How Social Media is Changing Advertising and PR

In the “old days” there was advertising and there was PR. Advertising was communication that we created about ourselves and we paid for. PR was communication that we earned through creating relationships and clever pitches to the media gatekeepers who would then share information about us on our behalf. Social media represents a new communication option that has had, and will continue to have, a marked impact on both advertising and PR.

Advertising is expensive. It costs a lot to get our messages out there in a way that will be meaningful and impactful, especially given the cluttered media market. To stand out we have to be bigger, bolder and in front of people more often than all of the other messages out there — not just our competitors’ message, but all other messages. That can be tough. And costly.

PR, while not paid media, is still expensive. It’s time consuming. And we lack control over when, if or how our messages will be conveyed (although in a media environment where newsrooms are increasingly short-staffed it’s more likely that our releases and contributed content will be picked up than in the past).

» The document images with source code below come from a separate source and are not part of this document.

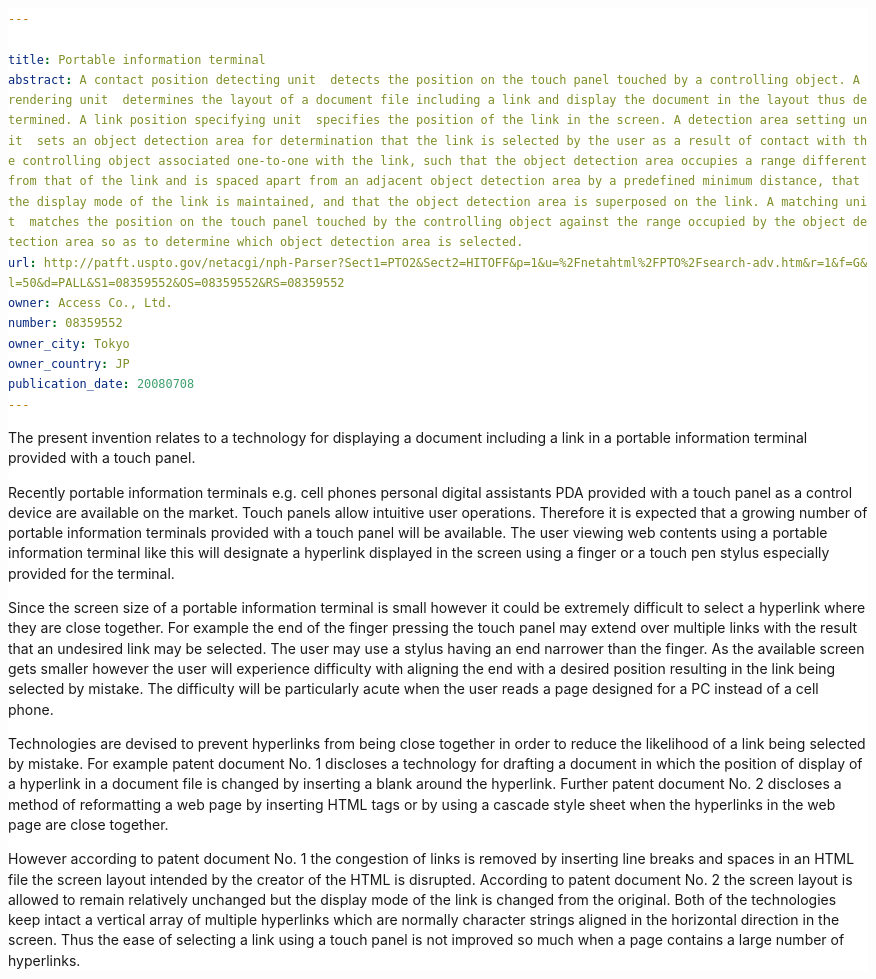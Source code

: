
 ```yaml
---

title: Portable information terminal
abstract: A contact position detecting unit  detects the position on the touch panel touched by a controlling object. A rendering unit  determines the layout of a document file including a link and display the document in the layout thus determined. A link position specifying unit  specifies the position of the link in the screen. A detection area setting unit  sets an object detection area for determination that the link is selected by the user as a result of contact with the controlling object associated one-to-one with the link, such that the object detection area occupies a range different from that of the link and is spaced apart from an adjacent object detection area by a predefined minimum distance, that the display mode of the link is maintained, and that the object detection area is superposed on the link. A matching unit  matches the position on the touch panel touched by the controlling object against the range occupied by the object detection area so as to determine which object detection area is selected.
url: http://patft.uspto.gov/netacgi/nph-Parser?Sect1=PTO2&Sect2=HITOFF&p=1&u=%2Fnetahtml%2FPTO%2Fsearch-adv.htm&r=1&f=G&l=50&d=PALL&S1=08359552&OS=08359552&RS=08359552
owner: Access Co., Ltd.
number: 08359552
owner_city: Tokyo
owner_country: JP
publication_date: 20080708
---
```

The present invention relates to a technology for displaying a document including a link in a portable information terminal provided with a touch panel.

Recently portable information terminals e.g. cell phones personal digital assistants PDA provided with a touch panel as a control device are available on the market. Touch panels allow intuitive user operations. Therefore it is expected that a growing number of portable information terminals provided with a touch panel will be available. The user viewing web contents using a portable information terminal like this will designate a hyperlink displayed in the screen using a finger or a touch pen stylus especially provided for the terminal.

Since the screen size of a portable information terminal is small however it could be extremely difficult to select a hyperlink where they are close together. For example the end of the finger pressing the touch panel may extend over multiple links with the result that an undesired link may be selected. The user may use a stylus having an end narrower than the finger. As the available screen gets smaller however the user will experience difficulty with aligning the end with a desired position resulting in the link being selected by mistake. The difficulty will be particularly acute when the user reads a page designed for a PC instead of a cell phone.

Technologies are devised to prevent hyperlinks from being close together in order to reduce the likelihood of a link being selected by mistake. For example patent document No. 1 discloses a technology for drafting a document in which the position of display of a hyperlink in a document file is changed by inserting a blank around the hyperlink. Further patent document No. 2 discloses a method of reformatting a web page by inserting HTML tags or by using a cascade style sheet when the hyperlinks in the web page are close together.

However according to patent document No. 1 the congestion of links is removed by inserting line breaks and spaces in an HTML file the screen layout intended by the creator of the HTML is disrupted. According to patent document No. 2 the screen layout is allowed to remain relatively unchanged but the display mode of the link is changed from the original. Both of the technologies keep intact a vertical array of multiple hyperlinks which are normally character strings aligned in the horizontal direction in the screen. Thus the ease of selecting a link using a touch panel is not improved so much when a page contains a large number of hyperlinks.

Social media is the next evolution of PR, I think. Unlike advertising, it’s not paid. Unlike PR, it’s not someone speaking on our behalf. It’s us, talking about us, in forums that we have *some* control over. And that’s where the evolution begins. When social media works well it is impacted by input and “spread” created by others. Our initially controlled message is responded to, forwarded, appended and carried away into cyberspace where it can develop a life of its own.

Because of social media, I think that traditional advertising is becoming less important to may organizations, while PR is increasing in importance. Yet how we practice PR is changing. With the growing popularity of social media, the “work” of public relations is far different than it used to be.  Traditional news releases are arguably becoming, if not outmoded, at best “different” in their use and purpose. We now have the ability to research and reach out to media around the globe literally in an instant and the ability to research (aka “spy on”) media outlets, reporters, sources, etc. Not to mention a much greater ability to monitor and measure results.

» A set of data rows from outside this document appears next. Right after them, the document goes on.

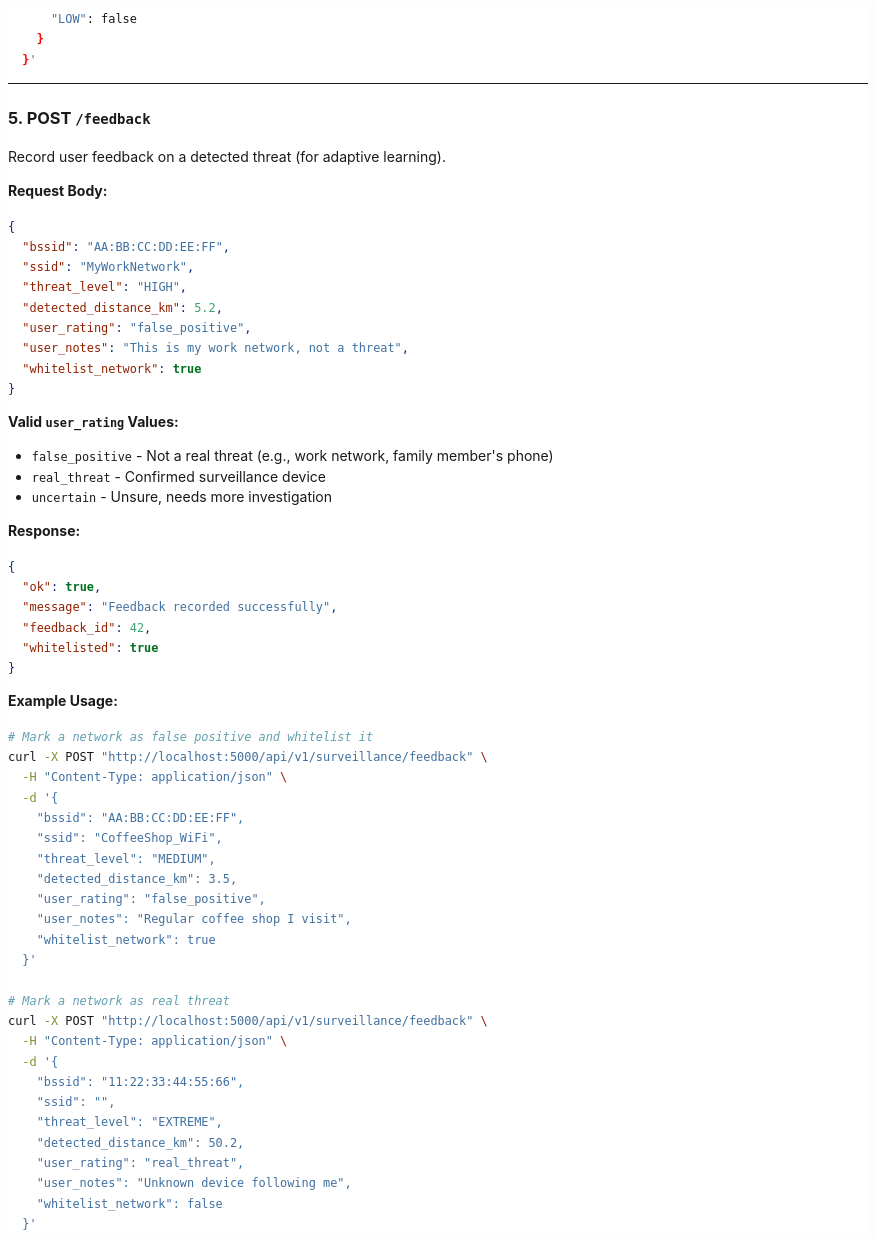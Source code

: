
 ```bash
      "LOW": false
    }
  }'
```

---

### 5. POST `/feedback`

Record user feedback on a detected threat (for adaptive learning).

**Request Body:**
```json
{
  "bssid": "AA:BB:CC:DD:EE:FF",
  "ssid": "MyWorkNetwork",
  "threat_level": "HIGH",
  "detected_distance_km": 5.2,
  "user_rating": "false_positive",
  "user_notes": "This is my work network, not a threat",
  "whitelist_network": true
}
```

**Valid `user_rating` Values:**
- `false_positive` - Not a real threat (e.g., work network, family member's phone)
- `real_threat` - Confirmed surveillance device
- `uncertain` - Unsure, needs more investigation

**Response:**
```json
{
  "ok": true,
  "message": "Feedback recorded successfully",
  "feedback_id": 42,
  "whitelisted": true
}
```

**Example Usage:**
```bash
# Mark a network as false positive and whitelist it
curl -X POST "http://localhost:5000/api/v1/surveillance/feedback" \
  -H "Content-Type: application/json" \
  -d '{
    "bssid": "AA:BB:CC:DD:EE:FF",
    "ssid": "CoffeeShop_WiFi",
    "threat_level": "MEDIUM",
    "detected_distance_km": 3.5,
    "user_rating": "false_positive",
    "user_notes": "Regular coffee shop I visit",
    "whitelist_network": true
  }'

# Mark a network as real threat
curl -X POST "http://localhost:5000/api/v1/surveillance/feedback" \
  -H "Content-Type: application/json" \
  -d '{
    "bssid": "11:22:33:44:55:66",
    "ssid": "",
    "threat_level": "EXTREME",
    "detected_distance_km": 50.2,
    "user_rating": "real_threat",
    "user_notes": "Unknown device following me",
    "whitelist_network": false
  }'
```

Even if your target audience for a media message is not on social media (which is still very much the case in some situations, according to Pew research), social media is changing the way PR people connect with the media, the way the media connect with its audiences and, increasingly, the way we work.

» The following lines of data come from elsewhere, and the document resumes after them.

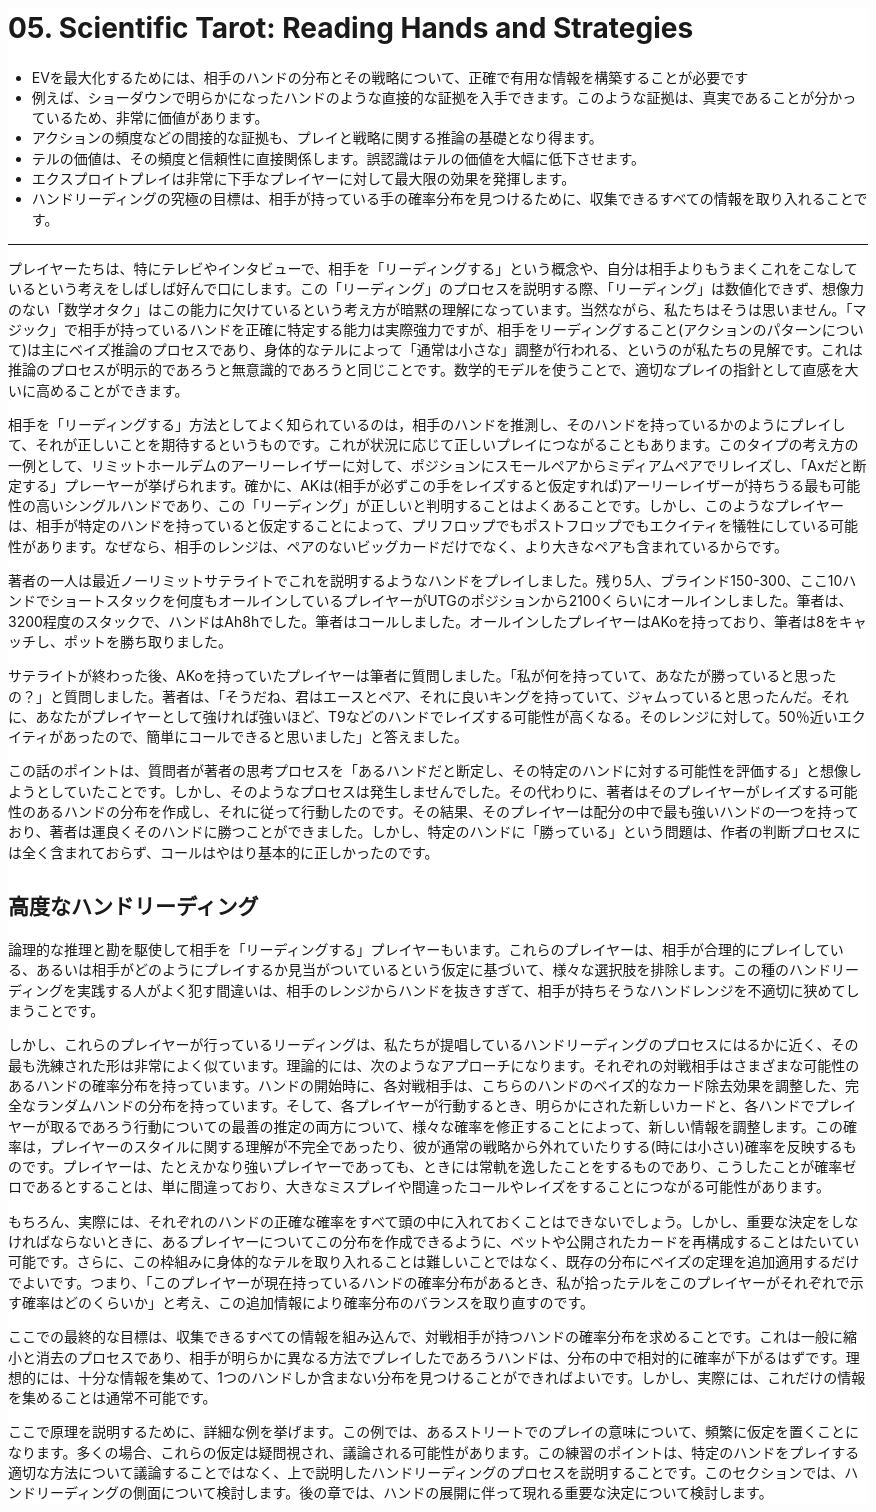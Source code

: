 # 05. Scientific Tarot: Reading Hands and Strategies

- EVを最大化するためには、相手のハンドの分布とその戦略について、正確で有用な情報を構築することが必要です
- 例えば、ショーダウンで明らかになったハンドのような直接的な証拠を入手できます。このような証拠は、真実であることが分かっているため、非常に価値があります。
- アクションの頻度などの間接的な証拠も、プレイと戦略に関する推論の基礎となり得ます。
- テルの価値は、その頻度と信頼性に直接関係します。誤認識はテルの価値を大幅に低下させます。
- エクスプロイトプレイは非常に下手なプレイヤーに対して最大限の効果を発揮します。
- ハンドリーディングの究極の目標は、相手が持っている手の確率分布を見つけるために、収集できるすべての情報を取り入れることです。

---

プレイヤーたちは、特にテレビやインタビューで、相手を「リーディングする」という概念や、自分は相手よりもうまくこれをこなしているという考えをしばしば好んで口にします。この「リーディング」のプロセスを説明する際、「リーディング」は数値化できず、想像力のない「数学オタク」はこの能力に欠けているという考え方が暗黙の理解になっています。当然ながら、私たちはそうは思いません。「マジック」で相手が持っているハンドを正確に特定する能力は実際強力ですが、相手をリーディングすること(アクションのパターンについて)は主にベイズ推論のプロセスであり、身体的なテルによって「通常は小さな」調整が行われる、というのが私たちの見解です。これは推論のプロセスが明示的であろうと無意識的であろうと同じことです。数学的モデルを使うことで、適切なプレイの指針として直感を大いに高めることができます。

相手を「リーディングする」方法としてよく知られているのは，相手のハンドを推測し、そのハンドを持っているかのようにプレイして、それが正しいことを期待するというものです。これが状況に応じて正しいプレイにつながることもあります。このタイプの考え方の一例として、リミットホールデムのアーリーレイザーに対して、ポジションにスモールペアからミディアムペアでリレイズし、「Axだと断定する」プレーヤーが挙げられます。確かに、AKは(相手が必ずこの手をレイズすると仮定すれば)アーリーレイザーが持ちうる最も可能性の高いシングルハンドであり、この「リーディング」が正しいと判明することはよくあることです。しかし、このようなプレイヤーは、相手が特定のハンドを持っていると仮定することによって、プリフロップでもポストフロップでもエクイティを犠牲にしている可能性があります。なぜなら、相手のレンジは、ペアのないビッグカードだけでなく、より大きなペアも含まれているからです。

著者の一人は最近ノーリミットサテライトでこれを説明するようなハンドをプレイしました。残り5人、ブラインド150-300、ここ10ハンドでショートスタックを何度もオールインしているプレイヤーがUTGのポジションから2100くらいにオールインしました。筆者は、3200程度のスタックで、ハンドはAh8hでした。筆者はコールしました。オールインしたプレイヤーはAKoを持っており、筆者は8をキャッチし、ポットを勝ち取りました。

サテライトが終わった後、AKoを持っていたプレイヤーは筆者に質問しました。「私が何を持っていて、あなたが勝っていると思ったの？」と質問しました。著者は、「そうだね、君はエースとペア、それに良いキングを持っていて、ジャムっていると思ったんだ。それに、あなたがプレイヤーとして強ければ強いほど、T9などのハンドでレイズする可能性が高くなる。そのレンジに対して。50％近いエクイティがあったので、簡単にコールできると思いました」と答えました。

この話のポイントは、質問者が著者の思考プロセスを「あるハンドだと断定し、その特定のハンドに対する可能性を評価する」と想像しようとしていたことです。しかし、そのようなプロセスは発生しませんでした。その代わりに、著者はそのプレイヤーがレイズする可能性のあるハンドの分布を作成し、それに従って行動したのです。その結果、そのプレイヤーは配分の中で最も強いハンドの一つを持っており、著者は運良くそのハンドに勝つことができました。しかし、特定のハンドに「勝っている」という問題は、作者の判断プロセスには全く含まれておらず、コールはやはり基本的に正しかったのです。

## 高度なハンドリーディング

論理的な推理と勘を駆使して相手を「リーディングする」プレイヤーもいます。これらのプレイヤーは、相手が合理的にプレイしている、あるいは相手がどのようにプレイするか見当がついているという仮定に基づいて、様々な選択肢を排除します。この種のハンドリーディングを実践する人がよく犯す間違いは、相手のレンジからハンドを抜きすぎて、相手が持ちそうなハンドレンジを不適切に狭めてしまうことです。

しかし、これらのプレイヤーが行っているリーディングは、私たちが提唱しているハンドリーディングのプロセスにはるかに近く、その最も洗練された形は非常によく似ています。理論的には、次のようなアプローチになります。それぞれの対戦相手はさまざまな可能性のあるハンドの確率分布を持っています。ハンドの開始時に、各対戦相手は、こちらのハンドのベイズ的なカード除去効果を調整した、完全なランダムハンドの分布を持っています。そして、各プレイヤーが行動するとき、明らかにされた新しいカードと、各ハンドでプレイヤーが取るであろう行動についての最善の推定の両方について、様々な確率を修正することによって、新しい情報を調整します。この確率は，プレイヤーのスタイルに関する理解が不完全であったり、彼が通常の戦略から外れていたりする(時には小さい)確率を反映するものです。プレイヤーは、たとえかなり強いプレイヤーであっても、ときには常軌を逸したことをするものであり、こうしたことが確率ゼロであるとすることは、単に間違っており、大きなミスプレイや間違ったコールやレイズをすることにつながる可能性があります。

もちろん、実際には、それぞれのハンドの正確な確率をすべて頭の中に入れておくことはできないでしょう。しかし、重要な決定をしなければならないときに、あるプレイヤーについてこの分布を作成できるように、ベットや公開されたカードを再構成することはたいてい可能です。さらに、この枠組みに身体的なテルを取り入れることは難しいことではなく、既存の分布にベイズの定理を追加適用するだけでよいです。つまり、「このプレイヤーが現在持っているハンドの確率分布があるとき、私が拾ったテルをこのプレイヤーがそれぞれで示す確率はどのくらいか」と考え、この追加情報により確率分布のバランスを取り直すのです。

ここでの最終的な目標は、収集できるすべての情報を組み込んで、対戦相手が持つハンドの確率分布を求めることです。これは一般に縮小と消去のプロセスであり、相手が明らかに異なる方法でプレイしたであろうハンドは、分布の中で相対的に確率が下がるはずです。理想的には、十分な情報を集めて、1つのハンドしか含まない分布を見つけることができればよいです。しかし、実際には、これだけの情報を集めることは通常不可能です。

ここで原理を説明するために、詳細な例を挙げます。この例では、あるストリートでのプレイの意味について、頻繁に仮定を置くことになります。多くの場合、これらの仮定は疑問視され、議論される可能性があります。この練習のポイントは、特定のハンドをプレイする適切な方法について議論することではなく、上で説明したハンドリーディングのプロセスを説明することです。このセクションでは、ハンドリーディングの側面について検討します。後の章では、ハンドの展開に伴って現れる重要な決定について検討します。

Because advertising is expensive, and because social media opens up new opportunities for us to get our communications out to our audiences, I think traditional advertising will continue to pale in comparison to other options.

Because consumers still need and, I think, will increasingly need some sense of assurance that the information they consume is credible, PR will continue to play an important role for communicators. And social media will serve as a tool both to convey our messages directly to our consumer audiences and to impact and influence the traditional media gatekeepers.